You can't use timestamps - they're not strictly increasing, for
various reasons.
Why does it need to be strictly increasing? As already explained the
version identifiers should IMO be opaque and just be a server
implementation issue, I still can't see any reason why this needs to be
set in stone the protocol as a MUST, should only be a RECOMMENDED so
that server implementors have an idea of where to start from as a way to
implement this.
Firstly, two roster changes could happen at precisely the same moment.
To be fair, by introducing cluster node identifiers, and having a
strict strong ordering of them, you could avoid this.
It could do yes, why is it a problem if they happen at the same time and
are marked with the same timestamp?, it will just result in them both
being pushed, how is that an issue?.
Secondly, the clock on a computer can, and surprisingly often does, go
backwards. That's a much harder problem to solve.
Maybe so, do you have any more information on how prevalent this is? How
long it lasts for etc?
Thirdly, in a clustering situation, you'd have to ensure that the time
on each cluster node was perfectly synchronized.

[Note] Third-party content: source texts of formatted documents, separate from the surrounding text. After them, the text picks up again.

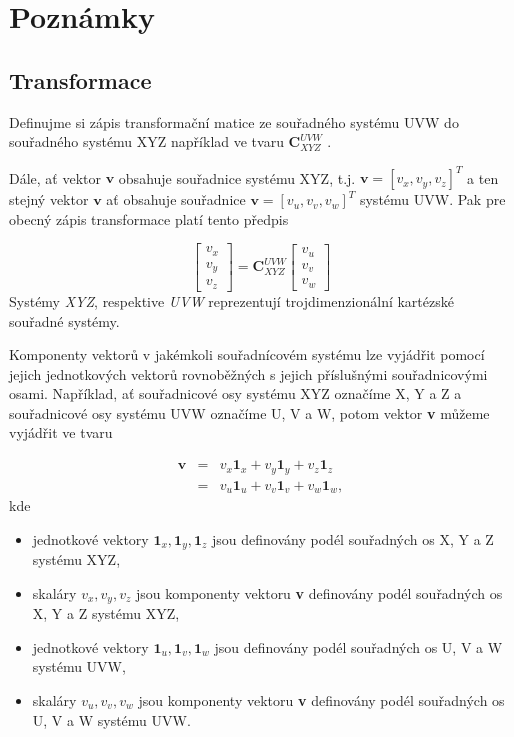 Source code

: \section{Poznámky}

\subsection{Transformace}

Definujme si zápis transformační matice ze souřadného systému UVW do souřadného systému XYZ například ve tvaru $\mathbf{C}_{XYZ}^{UVW}$ \cite{Grewal2001}.

Dále, ať vektor $\mathbf{v}$ obsahuje souřadnice systému XYZ, t.j. $\mathbf{v} = \left[v_{x}, v_{y}, v_{z}\right]^{T}$ a ten stejný vektor $\mathbf{v}$ ať obsahuje souřadnice $\mathbf{v} = \left[v_{u}, v_{v}, v_{w}\right]^{T}$ systému UVW. Pak pre obecný zápis transformace platí tento předpis

\begin{equation}
\begin{bmatrix}
v_{x} \\
v_{y} \\
v_{z}
\end{bmatrix} = \mathbf{C}^{UVW}_{XYZ}
\begin{bmatrix}
v_{u} \\
v_{v} \\
v_{w}
\end{bmatrix}
\label{rov:transGeneral}
\end{equation}
Systémy \textit{XYZ}, respektive \textit{UVW} reprezentují trojdimenzionální kartézské souřadné systémy.

Komponenty vektorů v jakémkoli souřadnícovém systému lze vyjádřit pomocí jejich jednotkových vektorů rovnoběžných s jejich příslušnými souřadnicovými osami. Například, ať souřadnicové osy systému XYZ označíme X, Y a Z a souřadnicové osy systému UVW označíme U, V a W, potom vektor \textbf{v} můžeme vyjádřit ve tvaru

\begin{eqnarray}
\mathbf{v} &=& v_{x}\mathbf{1}_{x} + v_{y}\mathbf{1}_{y} + v_{z}\mathbf{1}_{z} \\ \nonumber
           &=& v_{u}\mathbf{1}_{u} + v_{v}\mathbf{1}_{v} + v_{w}\mathbf{1}_{w}, 
\end{eqnarray}
kde
\begin{itemize}
\item jednotkové vektory $\mathbf{1}_{x}, \mathbf{1}_{y}, \mathbf{1}_{z}$ jsou definovány podél souřadných os X, Y a Z systému XYZ,
\item skaláry $v_{x}, v_{y}, v_{z}$ jsou komponenty vektoru \textbf{v} definovány podél souřadných os X, Y a Z systému XYZ,
\item jednotkové vektory $\mathbf{1}_{u}, \mathbf{1}_{v}, \mathbf{1}_{w}$ jsou definovány podél souřadných os U, V a W systému UVW, 
\item skaláry $v_{u}, v_{v}, v_{w}$ jsou komponenty vektoru \textbf{v} definovány podél souřadných os U, V a W systému UVW. 
\end{itemize}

No you wouldn't necessarily, not if the timestamping was happening at
the central data storage layer (i.e. the database server), and again
this is just an implementation issue and is easily overcome, not
something that means its impossible.
So the closest you can do would be a modified timestamp that had
additional logic during generation to ensure it never went backwards,
in which case you don't need the cluster identifier anymore, and
that's effectively the same as having a strictly increasing integer
sequence anyway, so it's easier to just do that. But even if you did
want to use timestamps, just representing them as an integer is pretty
trivial. Look at the definition of "modtime" in ACAP (RFC 2244), which
defines a strictly increasing modified timestamp represented using digits.
Yes I know I could represent them as integers, but id rather not if I
don't have do, id prefer to have the flexibility to compress and shorten
them to reduce bandwidth consumption as much as possible.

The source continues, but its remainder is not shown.